Hi,
Le Wed, 29 Aug 2007 11:10:37 +0200,
Johannes Schmid <johnny@xxxxxxxx> a écrit :
> spin_lock(&task->mm->page_table_lock);
>
> pte = pte_offset_map_lock(task->mm, pmd, addr, &ptl);
>
> spin_unlock(&task->mm->page_table_lock);
pte_offset_map_lock() does:
932 #define pte_offset_map_lock(mm, pmd, address, ptlp) \
933 ({ \
934 spinlock_t *__ptl = pte_lockptr(mm, pmd); \
935 pte_t *__pte = pte_offset_map(pmd, address); \
936 *(ptlp) = __ptl; \
937 spin_lock(__ptl); \
938 __pte; \
939 })
So it takes the lock returned by pte_lockptr, which is defined as
follows:
929 #define pte_lockptr(mm, pmd) ({(void)(pmd);
&(mm)->page_table_lock;})
Which takes the page_table_lock you've already taken previously.

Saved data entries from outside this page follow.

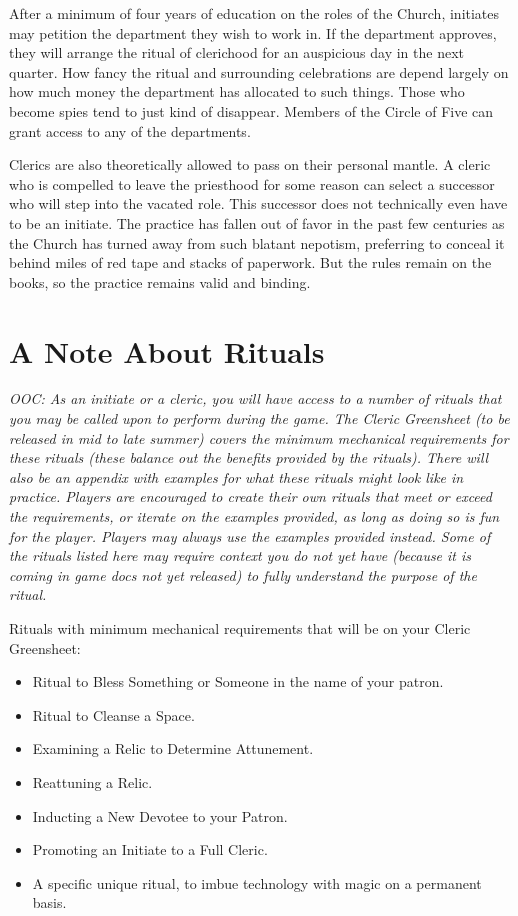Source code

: \documentclass[blue]{GL2020}
\begin{document}
After a minimum of four years of education on the roles of the Church, initiates may petition the department they wish to work in. If the department approves, they will arrange the ritual of clerichood for an auspicious day in the next quarter. How fancy the ritual and surrounding celebrations are depend largely on how much money the department has allocated to such things. Those who become spies tend to just kind of disappear. Members of the Circle of Five can grant access to any of the departments. 

Clerics are also theoretically allowed to pass on their personal mantle. A cleric who is compelled to leave the priesthood for some reason can select a successor who will step into the vacated role. This successor does not technically even have to be an initiate. The practice has fallen out of favor in the past few centuries as the Church has turned away from such blatant nepotism, preferring to conceal it behind miles of red tape and stacks of paperwork. But the rules remain on the books, so the practice remains valid and binding.

\section*{A Note About Rituals}
\emph{OOC: As an initiate or a cleric, you will have access to a number of rituals that you may be called upon to perform during the game. The Cleric Greensheet (to be released in mid to late summer) covers the minimum mechanical requirements for these rituals (these balance out the benefits provided by the rituals). There will also be an appendix with examples for what these rituals might look like in practice. Players are encouraged to create their own rituals that meet or exceed the requirements, or iterate on the examples provided, as long as doing so is fun for the player. Players may always use the examples provided instead. Some of the rituals listed here may require context you do not yet have (because it is coming in game docs not yet released) to fully understand the purpose of the ritual.}

Rituals with minimum mechanical requirements that will be on your Cleric Greensheet:
\begin{itemize}
  \item Ritual to Bless Something or Someone in the name of your patron.
  \item Ritual to Cleanse a Space.
  \item Examining a Relic to Determine Attunement.
  \item Reattuning a Relic.
  \item Inducting a New Devotee to your Patron.
  \item Promoting an Initiate to a Full Cleric.
  \item A \pTech{} specific unique ritual, to imbue technology with magic on a permanent basis.
\end{itemize}
\end{document}
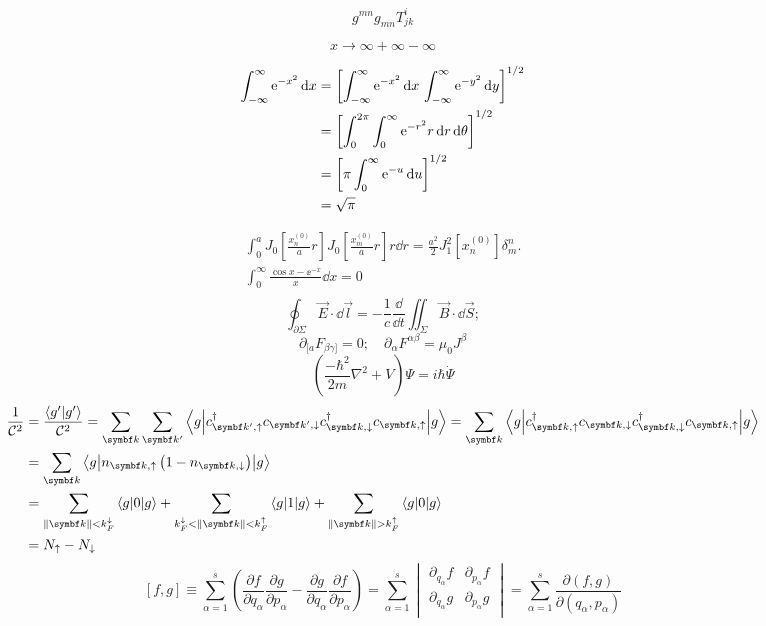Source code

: \documentclass { article }
\begin{document}
\[ g^{mn} g_{mn} T^{i}_{jk} \]

\[ x \to \infty + \infty - \infty \]

\begin{align*}
     \int_{-\infty}^\infty \mathrm{e}^{-x^2} \dd{x}
  &= \qty[\int_{-\infty}^\infty \mathrm{e}^{-x^2} \dd{x} \, \int_{-\infty}^\infty \mathrm{e}^{-y^2} \dd{y}]^{1/2} \\
  &= \qty[\int_0^{2\pi} \int_0^\infty \mathrm{e}^{-r^2} r \dd{r}\dd{\theta}]^{1/2} \\
  &= \qty[\pi \int_0^\infty \mathrm{e}^{-u} \dd{u}]^{1/2} \\
  &= \sqrt{\pi}
\end{align*}


\begin{align*}
\int_{0}^aJ_0\left[\frac{x_n^{(0)}}{a}r\right]J_0\left[\frac{x_m^{(0)}}{a}r\right]r\dd{r}=\frac{a^2}{2}J_1^2[x_n^{(0)}]\delta_m^n.\\
\int_{0}^{\infty}\frac{\cos x-\ee^{-x}}{x}\dd{x}=0\\
\end{align*}
\[\oint_{\partial\Sigma}\vec E\cdot \dd{\vec{l}}=-\frac{1}{c}\frac{\dd}{\dd t}\iint_{\Sigma}\vec B \cdot \dd{\vec{S}};\]
\[\partial_{[a}F_{\beta\gamma]}=0;\quad \partial_\alpha F^{\alpha\beta}=\mu_0J^\beta\]
\[\left(\frac{-\hbar^2}{2m}\nabla^2+V\right)\Psi=i\hbar\dot{\Psi}\]
\[\begin{split}
\frac{1}{\mathcal{C}^2}&{}=\frac{\innerprod{g'}{g'}}{\mathcal{C}^2}=\sum_{\bm{k}}\sum_{\bm{k}'}\brakket{g}{c_{\bm{k}',\uparrow}^\dagger c_{\bm{k}',\downarrow} c_{\bm{k},\downarrow}^\dagger c_{\bm{k},\uparrow}}{g}=\sum_{\bm{k}}\brakket{g}{c_{\bm{k},\uparrow}^\dagger c_{\bm{k},\downarrow} c_{\bm{k},\downarrow}^\dagger c_{\bm{k},\uparrow}}{g}\\
&{}=\sum_{\bm{k}}\brakket{g}{n_{\bm{k},\uparrow}\left(1-n_{\bm{k},\downarrow}\right)}{g}\\
&{}=\sum_{\norm{\bm{k}}<k_F^\downarrow}\brakket{g}{0}{g}+\sum_{k_F^\downarrow<\norm{\bm{k}}<k_F^\uparrow}\brakket{g}{1}{g}+\sum_{\norm{\bm{k}}>k_F^\uparrow}\brakket{g}{0}{g}\\
&{}=N_\uparrow-N_\downarrow
\end{split}\]
\[\left[ f,g \right]\equiv \sum_{\alpha =1}^{s}{\left( \frac{\partial f}{\partial {{q}_{\alpha }}}\frac{\partial g}{\partial {{p}_{\alpha }}}-\frac{\partial g}{\partial {{q}_{\alpha }}}\frac{\partial f}{\partial {{p}_{\alpha }}} \right)}=\sum\limits_{\alpha =1}^{s}{\begin{vmatrix}
	\partial_{{q}_{\alpha }} f & \partial_{{p}_{\alpha }} f  \\
	\partial_{{q}_{\alpha }} g & \partial_{{p}_{\alpha }} g  \\
	\end{vmatrix} }=\sum\limits_{\alpha =1}^{s}{\frac{\partial \left( f,g \right)}{\partial \left( {{q}_{\alpha }},{{p}_{\alpha }} \right)}}\]
\end{document}
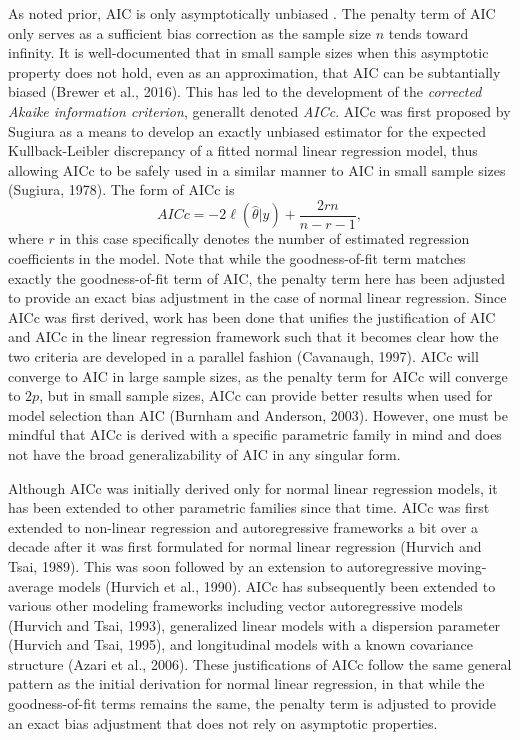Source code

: 		As noted prior, AIC is only asymptotically unbiased . The penalty term of AIC only serves as a sufficient bias correction as the sample size $n$ tends toward infinity. It is well-documented that
		in small sample sizes when this asymptotic property does not hold, even as an approximation, that AIC can be subtantially biased (Brewer et al., 2016). This has led to the development of the 
		\textit{corrected Akaike information criterion}, generallt denoted \textit{AICc}. AICc was first proposed by Sugiura as a means to develop an exactly unbiased estimator for the expected
		Kullback-Leibler discrepancy of a fitted normal linear regression model, thus allowing AICc to be safely used in a similar manner to AIC in small sample sizes (Sugiura, 1978). The form of AICc is 
		\begin{equation}
			AICc = -2 \ell(\hat{\theta}|y) + \frac{2 r n}{n - r - 1},
		\end{equation}
		where $r$ in this case specifically denotes the number of estimated regression coefficients in the model. Note that while the goodness-of-fit term matches exactly the goodness-of-fit term
		of AIC, the penalty term here has been adjusted to provide an exact bias adjustment in the case of  normal linear regression. Since AICc was first derived, work has been done that unifies
		the justification of AIC and AICc in the linear regression framework such that it becomes clear how the two criteria are developed in a parallel fashion (Cavanaugh, 1997). AICc will converge
		to AIC in large sample sizes, as the penalty term for AICc will converge to $2p$, but in small sample sizes, AICc can provide better results when used for model selection than AIC
		(Burnham and Anderson, 2003). However, one must be mindful that AICc is derived with a specific parametric family in mind and does not have the broad generalizability of AIC in any singular form.

		Although AICc was initially derived only for normal linear regression models, it has been extended to other parametric families since that time. AICc was first extended to non-linear regression
		and autoregressive frameworks a bit over a decade after it was first formulated for normal linear regression (Hurvich and Tsai, 1989). This was soon followed by an extension to autoregressive
		moving-average models (Hurvich et al., 1990). AICc has subsequently been extended to various other modeling frameworks including vector autoregressive models (Hurvich and Tsai, 1993), generalized
		linear models with a dispersion parameter (Hurvich and Tsai, 1995), and longitudinal models with a known covariance structure (Azari et al., 2006). These justifications of AICc follow the same general
		pattern as the initial derivation for normal linear regression, in that while the goodness-of-fit terms remains the same, the penalty term is adjusted to provide an exact bias adjustment that does
		not rely on asymptotic properties.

So I'd say that whenever you reach your call to pte_offset_map_lock(),
your kernel will deadlock.
Looking more closely at the code, you can see that there are cases
where pte_offset_map_lock() doesn't take the mm->page_table_lock, but
page->ptl. It's when you have NR_CPUS >= CONFIG_SPLIT_PTLOCK_CPUS. See
http://users.sosdg.org/~qiyong/lxr/source/include/linux/mm.h#L910.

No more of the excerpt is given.